[To attend virtually: https://umd.zoom.us/j/93825468763?pwd=UXlYZmVkVndXb1owMkpYb2tOQjZFQT09]

The grand challenge of formal verification research is to build analysis tools that are (1) expressive in the properties they can reason about, (2) automated as much as possible, and (3) scale to the size and complexity of industrial software. In this talk, I will outline my journey so far towards this goal, which I have pursued by advancing two complementary approaches: algorithmic analysis based on infinite-state model checking (for automation); and program-logic-based compositional proofs (for scalability).

Concretely, I will highlight two projects that illustrate these two branches of my research. The first project is Lemma9 [CONCUR'20] an infinite-state model checking approach to cryptographic protocol verification. The main result is the identification of a class of protocols for which it is possible to decide security-relevant invariants (e.g. a certain key is never revealed) even when considering unboundedly many distinct sessions/keys/nonces and an active attacker.

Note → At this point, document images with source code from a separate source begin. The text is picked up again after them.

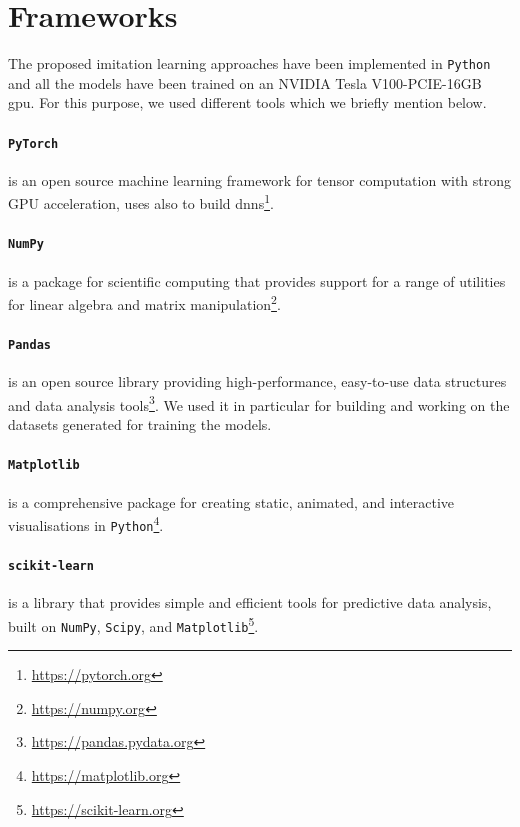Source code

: \section{Frameworks}
\label{sec:learning}
The proposed imitation learning approaches have been implemented in 
\texttt{Python} and all the models have been trained on an NVIDIA Tesla 
V100-PCIE-16GB \gls{gpu}.
For this purpose, we used different tools which we briefly mention below.

\paragraph*{\texttt{PyTorch}} is an open source machine learning framework  for 
tensor computation with strong GPU acceleration, uses also to build 
\glspl{dnn}\footnote{\url{https://pytorch.org}}.

\paragraph*{\texttt{NumPy}} is a package for scientific computing that provides 
support for a range of utilities for linear algebra and matrix 
manipulation\footnote{\url{https://numpy.org}}.

\paragraph*{\texttt{Pandas}} is an open source library providing 
high-performance, easy-to-use data structures and data analysis 
tools\footnote{\url{https://pandas.pydata.org}}. We used it in particular for 
building 
and working on the datasets generated for training the models. 

\paragraph*{\texttt{Matplotlib}} is a comprehensive package for creating 
static, animated, and interactive visualisations in 
\texttt{Python}\footnote{\url{https://matplotlib.org}}. 

\paragraph*{\texttt{scikit-learn}} is a library that provides simple and efficient 
tools for predictive data analysis, built on \texttt{NumPy}, \texttt{Scipy}, and 
\texttt{Matplotlib}\footnote{\url{https://scikit-learn.org}}.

The second project is LHC [OOPSLA'22], a new compositional logic for verifying hypersafety properties. Hypersafety expresses relational properties of multiple runs of programs, e.g. two runs on inputs differing only on secrets will produce outputs that differ only on secrets (aka non-interference). LHC explores which reasoning principles are needed to build relational proofs that are compositional, i.e. prove a relational property of a program by composing relational properties of its sub-components.